La contrapposizione PD/FI è roba da libri di storia. Si è passati dalla “solidarietà nazionale” contro lo spread (Governo Monti) alla “grosse coalition” antigrillina (Letta, Renzi Gentiloni) per arrivare, infine, al pernicioso e circense “governo del cambiamento”.
Un cambio di stagione radicale.
Ma con uno sbocco assolutamente incerto, instabile e contraddittorio.
La famosa fase in cui, citando Gramsci, “il vecchio muore, il nuovo stenta a nascere e, nel frattempo, si sviluppano le patologie più varie”.
Era abbastanza naturale che, in un quadro del genere, dovesse deflagrare il “caso nomine” recante il volto del Dott. Palamara già, a suo tempo, magistralmente “pittato” dal Presidente emerito della Repubblica Francesco Cossiga.
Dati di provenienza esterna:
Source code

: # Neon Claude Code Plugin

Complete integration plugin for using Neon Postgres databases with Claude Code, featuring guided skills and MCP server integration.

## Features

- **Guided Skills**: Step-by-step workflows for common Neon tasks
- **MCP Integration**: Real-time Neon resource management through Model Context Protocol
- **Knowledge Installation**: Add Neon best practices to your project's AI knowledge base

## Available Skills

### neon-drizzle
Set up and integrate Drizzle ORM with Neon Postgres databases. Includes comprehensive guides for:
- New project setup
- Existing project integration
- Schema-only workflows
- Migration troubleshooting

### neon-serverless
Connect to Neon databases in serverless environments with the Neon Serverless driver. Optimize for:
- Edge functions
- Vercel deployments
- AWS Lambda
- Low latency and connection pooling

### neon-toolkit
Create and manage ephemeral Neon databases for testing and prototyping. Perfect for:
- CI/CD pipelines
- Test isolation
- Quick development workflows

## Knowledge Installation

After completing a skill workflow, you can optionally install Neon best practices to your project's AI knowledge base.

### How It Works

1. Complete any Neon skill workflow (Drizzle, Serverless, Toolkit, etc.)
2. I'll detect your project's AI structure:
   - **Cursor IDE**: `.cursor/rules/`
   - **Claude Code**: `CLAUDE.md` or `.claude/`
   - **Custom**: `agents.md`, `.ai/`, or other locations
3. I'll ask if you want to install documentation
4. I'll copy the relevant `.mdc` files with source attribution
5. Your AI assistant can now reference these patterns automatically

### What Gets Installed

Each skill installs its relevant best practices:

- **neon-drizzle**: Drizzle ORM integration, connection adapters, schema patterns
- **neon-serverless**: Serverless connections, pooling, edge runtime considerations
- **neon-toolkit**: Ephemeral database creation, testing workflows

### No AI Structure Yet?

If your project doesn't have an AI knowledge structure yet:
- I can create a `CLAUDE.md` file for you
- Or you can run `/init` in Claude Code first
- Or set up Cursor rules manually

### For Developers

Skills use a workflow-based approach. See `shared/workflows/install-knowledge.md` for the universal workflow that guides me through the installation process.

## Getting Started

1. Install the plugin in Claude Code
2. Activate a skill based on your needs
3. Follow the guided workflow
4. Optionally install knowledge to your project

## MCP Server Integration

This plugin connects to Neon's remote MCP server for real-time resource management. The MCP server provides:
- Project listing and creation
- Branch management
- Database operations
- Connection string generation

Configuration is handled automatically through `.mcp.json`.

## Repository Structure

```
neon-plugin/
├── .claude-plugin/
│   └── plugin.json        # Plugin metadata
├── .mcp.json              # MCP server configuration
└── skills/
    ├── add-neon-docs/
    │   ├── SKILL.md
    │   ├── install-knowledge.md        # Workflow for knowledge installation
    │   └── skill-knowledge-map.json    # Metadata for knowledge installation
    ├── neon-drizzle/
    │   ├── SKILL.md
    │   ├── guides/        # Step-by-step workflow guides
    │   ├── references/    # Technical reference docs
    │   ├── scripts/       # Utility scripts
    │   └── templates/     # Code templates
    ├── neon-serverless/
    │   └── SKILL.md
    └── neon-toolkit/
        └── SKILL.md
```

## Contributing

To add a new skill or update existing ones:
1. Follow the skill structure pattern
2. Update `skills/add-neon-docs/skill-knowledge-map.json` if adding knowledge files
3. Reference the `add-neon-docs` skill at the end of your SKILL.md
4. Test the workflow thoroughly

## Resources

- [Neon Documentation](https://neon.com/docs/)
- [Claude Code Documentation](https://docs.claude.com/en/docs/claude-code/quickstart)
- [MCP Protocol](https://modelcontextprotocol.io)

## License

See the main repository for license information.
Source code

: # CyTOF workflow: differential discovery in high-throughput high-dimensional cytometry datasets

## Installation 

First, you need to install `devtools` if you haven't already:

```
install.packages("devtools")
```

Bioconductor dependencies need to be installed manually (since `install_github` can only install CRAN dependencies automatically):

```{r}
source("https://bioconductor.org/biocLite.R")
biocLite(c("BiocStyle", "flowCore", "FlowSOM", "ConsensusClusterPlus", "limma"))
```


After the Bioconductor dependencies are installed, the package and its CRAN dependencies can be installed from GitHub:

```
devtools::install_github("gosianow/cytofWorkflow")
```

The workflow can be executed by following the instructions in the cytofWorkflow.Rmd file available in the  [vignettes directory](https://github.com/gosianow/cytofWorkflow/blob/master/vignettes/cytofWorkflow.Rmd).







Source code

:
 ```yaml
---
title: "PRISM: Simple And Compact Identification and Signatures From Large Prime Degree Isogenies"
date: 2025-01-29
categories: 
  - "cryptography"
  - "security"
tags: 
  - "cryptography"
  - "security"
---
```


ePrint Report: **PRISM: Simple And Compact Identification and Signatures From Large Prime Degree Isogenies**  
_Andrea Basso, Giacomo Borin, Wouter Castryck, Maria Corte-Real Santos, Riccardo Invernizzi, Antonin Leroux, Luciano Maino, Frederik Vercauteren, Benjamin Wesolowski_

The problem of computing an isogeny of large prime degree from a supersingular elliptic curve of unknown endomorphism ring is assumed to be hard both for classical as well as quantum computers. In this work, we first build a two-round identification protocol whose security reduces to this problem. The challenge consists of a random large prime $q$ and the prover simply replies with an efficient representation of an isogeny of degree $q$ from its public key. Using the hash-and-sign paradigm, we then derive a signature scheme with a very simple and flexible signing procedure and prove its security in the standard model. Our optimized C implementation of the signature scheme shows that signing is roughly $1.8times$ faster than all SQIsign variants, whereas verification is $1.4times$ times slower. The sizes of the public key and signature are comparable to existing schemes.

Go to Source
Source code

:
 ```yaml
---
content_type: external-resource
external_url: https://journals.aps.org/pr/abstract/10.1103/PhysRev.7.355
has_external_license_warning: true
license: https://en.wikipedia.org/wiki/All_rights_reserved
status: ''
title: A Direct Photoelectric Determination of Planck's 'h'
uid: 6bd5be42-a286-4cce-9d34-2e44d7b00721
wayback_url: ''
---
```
Decenni di autoreferenzialità hanno prodotto un degrado profondo.

In cui sono andate allignando tutte le vergogne e le miserie tipiche delle conventicole di potere chiuse in se stesse.
Il tutto mentre sul soglio del dicastero di Grazie (poca) e Giustizia (ancora meno) siede il più improbabile Ministro che la storia repubblicana rammenti.
Un lieto fine vorrebbe che lo scossone portasse a quella riforma che, da anni, auspica un intero mondo giuridico fuor di fazione.
Un CSM per i giudicanti e uno per PM e PG, tanto per cominciare.
E un criterio di selezione affidato al sorteggio tra i più titolati. Ma, in Italia, difficilmente gli scossoni portano a qualcosa di buono.

Tuttavia la speranza è l’ultima a morire.